There would be some superstition in the minds of both of them as to the value of the birthright. Both of them valued it as a vague advantage, carrying with it a religious worth, but it meant nothing tangible; and here was Esau's temptation, terribly strong to a man of his fiber. He was hungry, and before his fierce desire for the food actually before him such a thing as a prospective right of birth seemed an ethereal thing of no real value. If he thought of any spiritual privilege the birthright might be supposed to confer, it was only to dismiss the thought as not worth considering. Spiritual values had not a high place in his standard of things. He could not be unaware of the material advantages the possession of the birthright would one day mean. He must have known that it was something to be recognized as the eldest son, with special rights of inheritance and precedence and authority after his father's death. These things were real enough to him, even though he might have no notion of a deeper meaning in being the heir of the promise. But in the grip of his appetite even these temporal advantages were too distant to weigh much. In the presence of immediate satisfaction the distant appeared shadowy and unreal and not worth sacrificing present enjoyment for. He feels he is going to die, as a man of his type is always sure he will die if he does not get what he wants when the passion is on him; and supposing he does die, it will be poor consolation that he did not barter this intangible and shadowy blessing of his birthright. "Behold I am at the point to die; and what profit shall this birthright do to me?"
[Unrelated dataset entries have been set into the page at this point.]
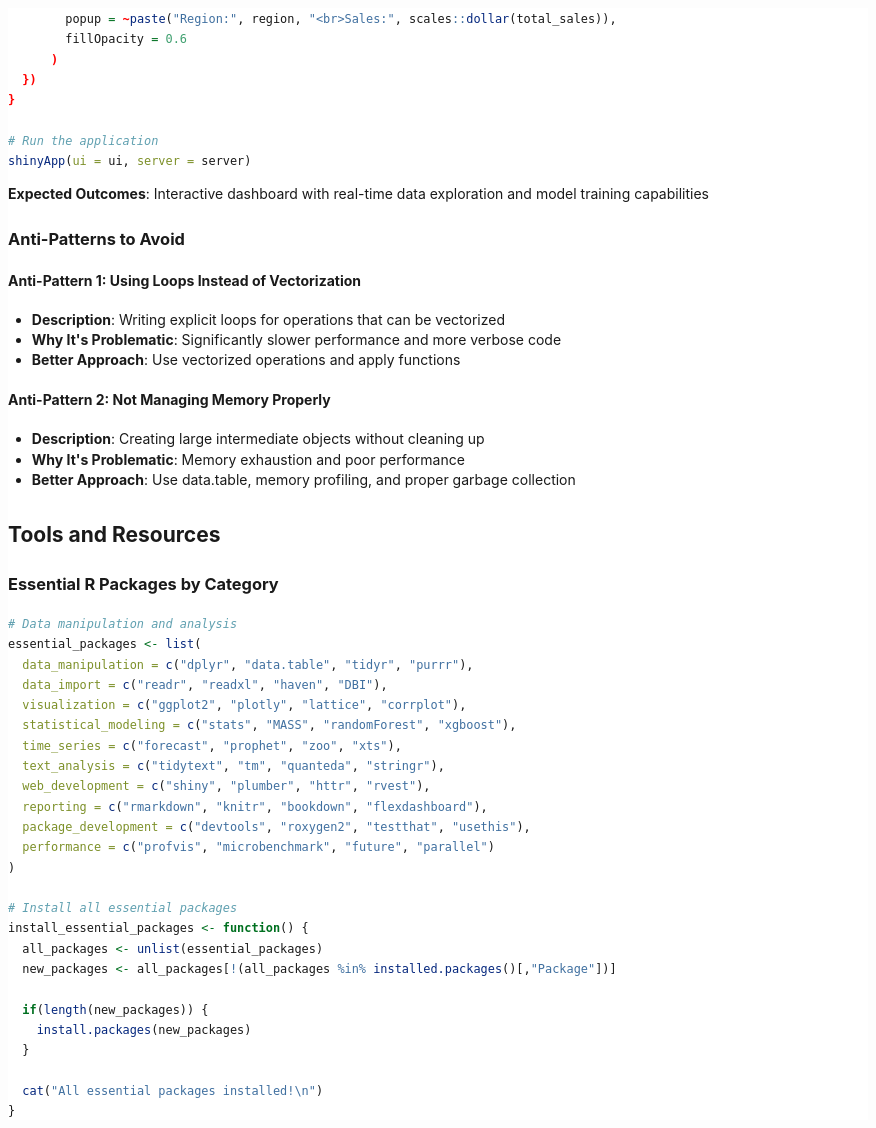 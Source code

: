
 ```r
        popup = ~paste("Region:", region, "<br>Sales:", scales::dollar(total_sales)),
        fillOpacity = 0.6
      )
  })
}

# Run the application
shinyApp(ui = ui, server = server)
```
**Expected Outcomes**: Interactive dashboard with real-time data exploration and model training capabilities

### Anti-Patterns to Avoid
#### Anti-Pattern 1: Using Loops Instead of Vectorization
- **Description**: Writing explicit loops for operations that can be vectorized
- **Why It's Problematic**: Significantly slower performance and more verbose code
- **Better Approach**: Use vectorized operations and apply functions

#### Anti-Pattern 2: Not Managing Memory Properly
- **Description**: Creating large intermediate objects without cleaning up
- **Why It's Problematic**: Memory exhaustion and poor performance
- **Better Approach**: Use data.table, memory profiling, and proper garbage collection

## Tools and Resources

### Essential R Packages by Category
```r
# Data manipulation and analysis
essential_packages <- list(
  data_manipulation = c("dplyr", "data.table", "tidyr", "purrr"),
  data_import = c("readr", "readxl", "haven", "DBI"),
  visualization = c("ggplot2", "plotly", "lattice", "corrplot"),
  statistical_modeling = c("stats", "MASS", "randomForest", "xgboost"),
  time_series = c("forecast", "prophet", "zoo", "xts"),
  text_analysis = c("tidytext", "tm", "quanteda", "stringr"),
  web_development = c("shiny", "plumber", "httr", "rvest"),
  reporting = c("rmarkdown", "knitr", "bookdown", "flexdashboard"),
  package_development = c("devtools", "roxygen2", "testthat", "usethis"),
  performance = c("profvis", "microbenchmark", "future", "parallel")
)

# Install all essential packages
install_essential_packages <- function() {
  all_packages <- unlist(essential_packages)
  new_packages <- all_packages[!(all_packages %in% installed.packages()[,"Package"])]
  
  if(length(new_packages)) {
    install.packages(new_packages)
  }
  
  cat("All essential packages installed!\n")
}
```
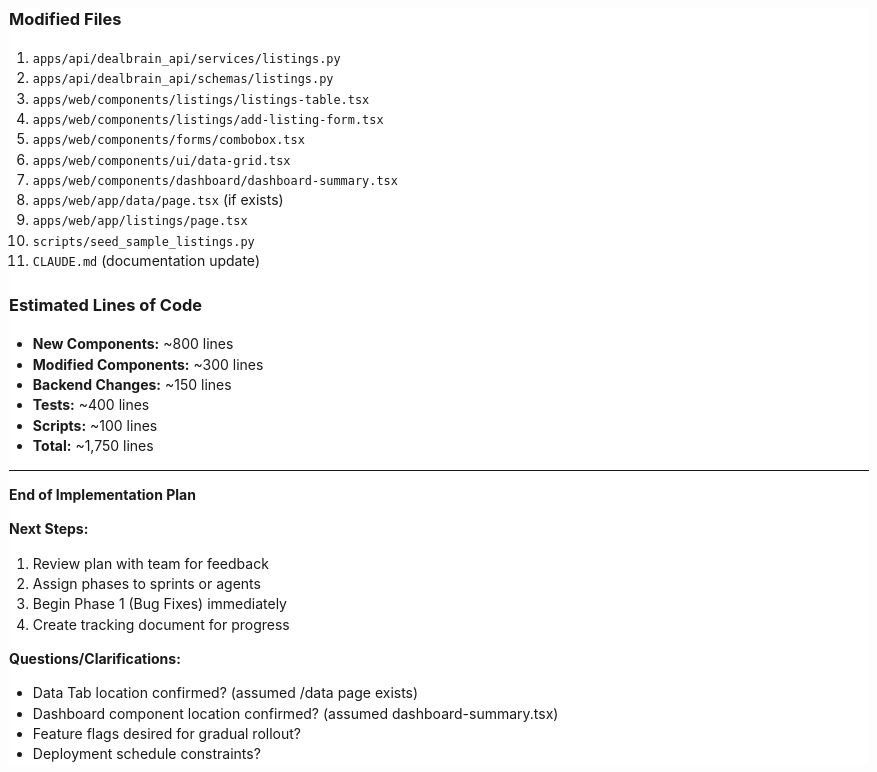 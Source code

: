 ### Modified Files
1. `apps/api/dealbrain_api/services/listings.py`
2. `apps/api/dealbrain_api/schemas/listings.py`
3. `apps/web/components/listings/listings-table.tsx`
4. `apps/web/components/listings/add-listing-form.tsx`
5. `apps/web/components/forms/combobox.tsx`
6. `apps/web/components/ui/data-grid.tsx`
7. `apps/web/components/dashboard/dashboard-summary.tsx`
8. `apps/web/app/data/page.tsx` (if exists)
9. `apps/web/app/listings/page.tsx`
10. `scripts/seed_sample_listings.py`
11. `CLAUDE.md` (documentation update)

### Estimated Lines of Code
- **New Components:** ~800 lines
- **Modified Components:** ~300 lines
- **Backend Changes:** ~150 lines
- **Tests:** ~400 lines
- **Scripts:** ~100 lines
- **Total:** ~1,750 lines

---

**End of Implementation Plan**

**Next Steps:**
1. Review plan with team for feedback
2. Assign phases to sprints or agents
3. Begin Phase 1 (Bug Fixes) immediately
4. Create tracking document for progress

**Questions/Clarifications:**
- Data Tab location confirmed? (assumed /data page exists)
- Dashboard component location confirmed? (assumed dashboard-summary.tsx)
- Feature flags desired for gradual rollout?
- Deployment schedule constraints?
The Bible writers speak of Esau always with a certain contempt, and with all our appreciation of his good natural qualities, his courage and frankness and good humor, we can not help sharing in the contempt. The man who has no self-control, who is swept away by every passion of the moment, whose life is bounded by sense, who has no appreciation of the higher and larger things which call for self-control, that man is, after all, only a superior sort of animal, and not always so very superior at that. The author of the Epistle to the Hebrews calls Esau "a profane person who for one morsel of meat sold his birthright." "Profane" means not blasphemous but simply secular, a man who is not touched to finer issues, judging things by coarse earthly standards, without spiritual aspiration or insight, feeling every sting of flesh keenly, but with no sting of soul toward God. Bold and manly and generous and with many splendid constitutional virtues he may be, but the man himself lacks susceptibility to the highest motives of life. He is easily bent by every wind of impulse, and is open without defense to animal appetite. He is capable of despising the intangible blessing of such a thing as a birthright, even though he feel it to be a holy thing, because he can not withstand present need. A profane, a secular person as Esau, is the judgment of the New Testament.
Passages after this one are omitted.